Data to use
*****
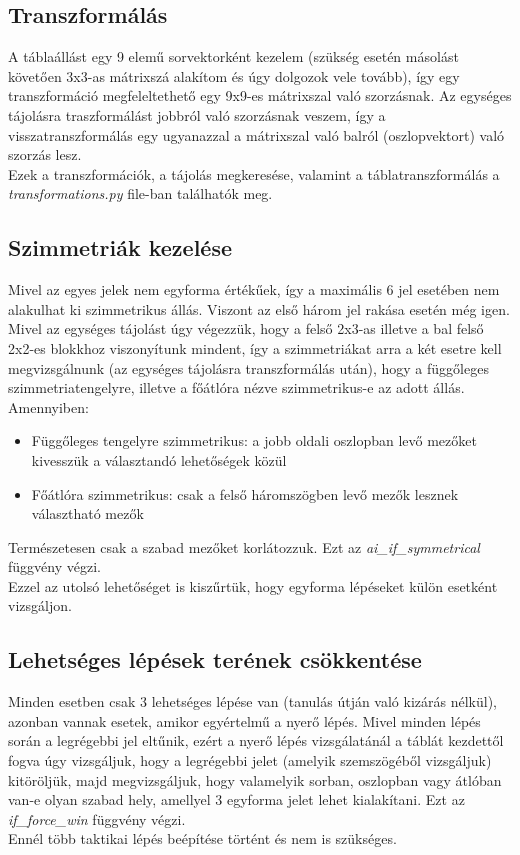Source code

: \documentclass[a4paper, 11pt]{article}
\begin{document}
\pagebreak
\subsection{Transzformálás}
\indent A táblaállást egy 9 elemű sorvektorként kezelem (szükség esetén másolást követően 3x3-as mátrixszá alakítom és úgy dolgozok vele tovább), így egy transzformáció megfeleltethető egy 9x9-es mátrixszal való szorzásnak. Az egységes tájolásra traszformálást jobbról való szorzásnak veszem, így a visszatranszformálás egy ugyanazzal a mátrixszal való balról (oszlopvektort) való szorzás lesz. \\
\indent Ezek a transzformációk, a tájolás megkeresése, valamint a táblatranszformálás a \mbox{\emph{transformations.py}} file-ban találhatók meg.



\subsection{Szimmetriák kezelése}
\indent Mivel az egyes jelek nem egyforma értékűek, így a maximális 6 jel esetében nem alakulhat ki szimmetrikus állás. Viszont az első három jel rakása esetén még igen. Mivel az egységes tájolást úgy végezzük, hogy a felső 2x3-as illetve a bal felső 2x2-es blokkhoz viszonyítunk mindent, így a szimmetriákat arra a két esetre kell megvizsgálnunk (az egységes tájolásra transzformálás után), hogy a függőleges szimmetriatengelyre, illetve a főátlóra nézve szimmetrikus-e az adott állás. Amennyiben:
\begin{itemize}
    \item Függőleges tengelyre szimmetrikus: a jobb oldali oszlopban levő mezőket kivesszük a választandó lehetőségek közül
    \item Főátlóra szimmetrikus: csak a felső háromszögben levő mezők lesznek választható mezők
\end{itemize}
Természetesen csak a szabad mezőket korlátozzuk.  Ezt az \mbox{\emph{ai\_if\_symmetrical}} függvény végzi.\\
Ezzel az utolsó lehetőséget is kiszűrtük, hogy egyforma lépéseket külön esetként vizsgáljon.


\subsection{Lehetséges lépések terének csökkentése}
\indent Minden esetben csak 3 lehetséges lépése van (tanulás útján való kizárás nélkül), azonban vannak esetek, amikor egyértelmű a nyerő lépés. Mivel minden lépés során a legrégebbi jel eltűnik, ezért a nyerő lépés vizsgálatánál a táblát kezdettől fogva úgy vizsgáljuk, hogy a legrégebbi jelet (amelyik szemszögéből vizsgáljuk) kitöröljük, majd megvizsgáljuk, hogy valamelyik sorban, oszlopban vagy átlóban van-e olyan szabad hely, amellyel 3 egyforma jelet lehet kialakítani.
Ezt az \mbox{\emph{if\_force\_win}} függvény végzi.\\
Ennél több taktikai lépés beépítése történt és nem is szükséges.
\end{document}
*****
Directions
Repeat the material above in full and exactly, apart from the pictures.

Written response
Source code

: \documentclass[a4paper, 11pt]{article}
\begin{document}
\pagebreak
\subsection{Transzformálás}
\indent A táblaállást egy 9 elemű sorvektorként kezelem (szükség esetén másolást követően 3x3-as mátrixszá alakítom és úgy dolgozok vele tovább), így egy transzformáció megfeleltethető egy 9x9-es mátrixszal való szorzásnak. Az egységes tájolásra traszformálást jobbról való szorzásnak veszem, így a visszatranszformálás egy ugyanazzal a mátrixszal való balról (oszlopvektort) való szorzás lesz. \\
\indent Ezek a transzformációk, a tájolás megkeresése, valamint a táblatranszformálás a \mbox{\emph{transformations.py}} file-ban találhatók meg.



\subsection{Szimmetriák kezelése}
\indent Mivel az egyes jelek nem egyforma értékűek, így a maximális 6 jel esetében nem alakulhat ki szimmetrikus állás. Viszont az első három jel rakása esetén még igen. Mivel az egységes tájolást úgy végezzük, hogy a felső 2x3-as illetve a bal felső 2x2-es blokkhoz viszonyítunk mindent, így a szimmetriákat arra a két esetre kell megvizsgálnunk (az egységes tájolásra transzformálás után), hogy a függőleges szimmetriatengelyre, illetve a főátlóra nézve szimmetrikus-e az adott állás. Amennyiben:
\begin{itemize}
    \item Függőleges tengelyre szimmetrikus: a jobb oldali oszlopban levő mezőket kivesszük a választandó lehetőségek közül
    \item Főátlóra szimmetrikus: csak a felső háromszögben levő mezők lesznek választható mezők
\end{itemize}
Természetesen csak a szabad mezőket korlátozzuk.  Ezt az \mbox{\emph{ai\_if\_symmetrical}} függvény végzi.\\
Ezzel az utolsó lehetőséget is kiszűrtük, hogy egyforma lépéseket külön esetként vizsgáljon.


\subsection{Lehetséges lépések terének csökkentése}
\indent Minden esetben csak 3 lehetséges lépése van (tanulás útján való kizárás nélkül), azonban vannak esetek, amikor egyértelmű a nyerő lépés. Mivel minden lépés során a legrégebbi jel eltűnik, ezért a nyerő lépés vizsgálatánál a táblát kezdettől fogva úgy vizsgáljuk, hogy a legrégebbi jelet (amelyik szemszögéből vizsgáljuk) kitöröljük, majd megvizsgáljuk, hogy valamelyik sorban, oszlopban vagy átlóban van-e olyan szabad hely, amellyel 3 egyforma jelet lehet kialakítani.
Ezt az \mbox{\emph{if\_force\_win}} függvény végzi.\\
Ennél több taktikai lépés beépítése történt és nem is szükséges.
\end{document}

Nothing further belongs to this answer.